Page 23 of Dark Wild Night


  Finally, I manage, “I came to the store to see you last night.”

  His face grows a little tight. “You did?”

  “Did you go out with Allison?”

  He rubs his jaw, seeming unsurprised that I’ve asked this. “Yeah.”

  The panel shows a girl-shaped puddle on the floor.

  Heat burns in my eyes. “Was it . . .” Goddamnit. I look to the side, feeling like I’m unraveling, vibrating. “Was it a date?”

  When I look back at him, he’s just staring blankly at me.

  “Or,” I start again, “I mean is that what you’re doing now?”

  “Is Allison what I am doing?” he asks with a sharp bend to his words. “Are you serious, Lola?”

  “I didn’t know if it was a date, and I realize I have no right to ask—”

  “You don’t.”

  “I know,” I say quickly, “but it kills me to think of you two fooling around.”

  He doesn’t say a word, but his jaw tightens and everything comes to a standstill in my brain.

  At my shocked silence, he growls, “Isn’t that what I am supposed to be doing? Trying to pass the time until you’re ready to hit play?”

  He still hasn’t answered my question. I realize he’s hurt—that I’ve hurt him, and that is where this is coming from—but I’ve never seen this sharp, sarcastic side of Oliver before. I hate myself so much right now, and I hate him a little, too, because it feels like he cheated . . . even though I’m the one who asked for this.

  My chest grows tighter and tighter until I have to take a deep gasping breath, and with it comes the burn of tears in my throat. I nod, trying to smile, but my face breaks and I turn away before he can see.

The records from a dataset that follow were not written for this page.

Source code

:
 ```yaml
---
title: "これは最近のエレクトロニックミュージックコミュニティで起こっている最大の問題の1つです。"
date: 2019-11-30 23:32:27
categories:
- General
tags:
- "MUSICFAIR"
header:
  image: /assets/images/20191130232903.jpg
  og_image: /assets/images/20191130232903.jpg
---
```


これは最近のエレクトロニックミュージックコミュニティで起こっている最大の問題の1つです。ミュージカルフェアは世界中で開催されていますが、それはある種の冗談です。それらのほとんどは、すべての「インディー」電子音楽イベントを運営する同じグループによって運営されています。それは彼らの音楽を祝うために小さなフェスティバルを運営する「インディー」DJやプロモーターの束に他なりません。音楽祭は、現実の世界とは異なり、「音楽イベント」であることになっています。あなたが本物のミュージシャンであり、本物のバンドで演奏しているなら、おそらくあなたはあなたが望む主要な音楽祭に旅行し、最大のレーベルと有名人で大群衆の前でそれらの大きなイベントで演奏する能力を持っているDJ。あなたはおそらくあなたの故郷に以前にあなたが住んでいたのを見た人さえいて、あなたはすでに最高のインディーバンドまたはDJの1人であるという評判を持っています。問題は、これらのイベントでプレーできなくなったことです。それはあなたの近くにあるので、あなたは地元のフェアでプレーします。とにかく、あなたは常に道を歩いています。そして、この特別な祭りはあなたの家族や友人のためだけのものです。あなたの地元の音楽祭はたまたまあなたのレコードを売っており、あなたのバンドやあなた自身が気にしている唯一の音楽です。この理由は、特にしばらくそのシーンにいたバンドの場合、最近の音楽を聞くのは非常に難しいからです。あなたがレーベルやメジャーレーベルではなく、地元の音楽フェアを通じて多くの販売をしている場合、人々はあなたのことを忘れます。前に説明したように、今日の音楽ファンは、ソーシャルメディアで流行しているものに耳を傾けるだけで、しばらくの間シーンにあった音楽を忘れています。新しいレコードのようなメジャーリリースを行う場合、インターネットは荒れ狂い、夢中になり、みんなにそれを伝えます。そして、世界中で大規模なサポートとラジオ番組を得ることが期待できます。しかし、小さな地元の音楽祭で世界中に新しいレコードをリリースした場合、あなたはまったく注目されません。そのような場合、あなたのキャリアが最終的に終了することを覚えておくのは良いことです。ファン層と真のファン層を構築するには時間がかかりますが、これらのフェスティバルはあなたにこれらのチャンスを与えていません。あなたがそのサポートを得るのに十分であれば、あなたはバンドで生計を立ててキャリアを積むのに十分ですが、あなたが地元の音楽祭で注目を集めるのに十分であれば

  I hurry down the hall toward the ladies’ room, swallowing a sob, but I hear a couple of his quick footsteps and then Oliver’s hand comes around my shoulder. “Fuck. No. Lola, don’t go. I’m an arse.”

  I don’t turn to face him as I’m madly wiping my cheeks. It’s mortifying. I hate to cry alone, hate it even more when someone witnesses it, and right now it’s like someone is aiming a hose down my face; I go from dry to sobbing in a blink.

  “You’re not an ass. I am,” I say, and from my voice it’s obvious I’m crying. “I am just so afraid of messing things up with the books, and now I’ve messed things up with us.”

  He turns me gently and I look up at him, imagine him in my room, peeling away my clothes and my insanity and just making it us again.

  “I didn’t kiss her,” he admits. “We had dinner, but in the end I didn’t let anything happen.”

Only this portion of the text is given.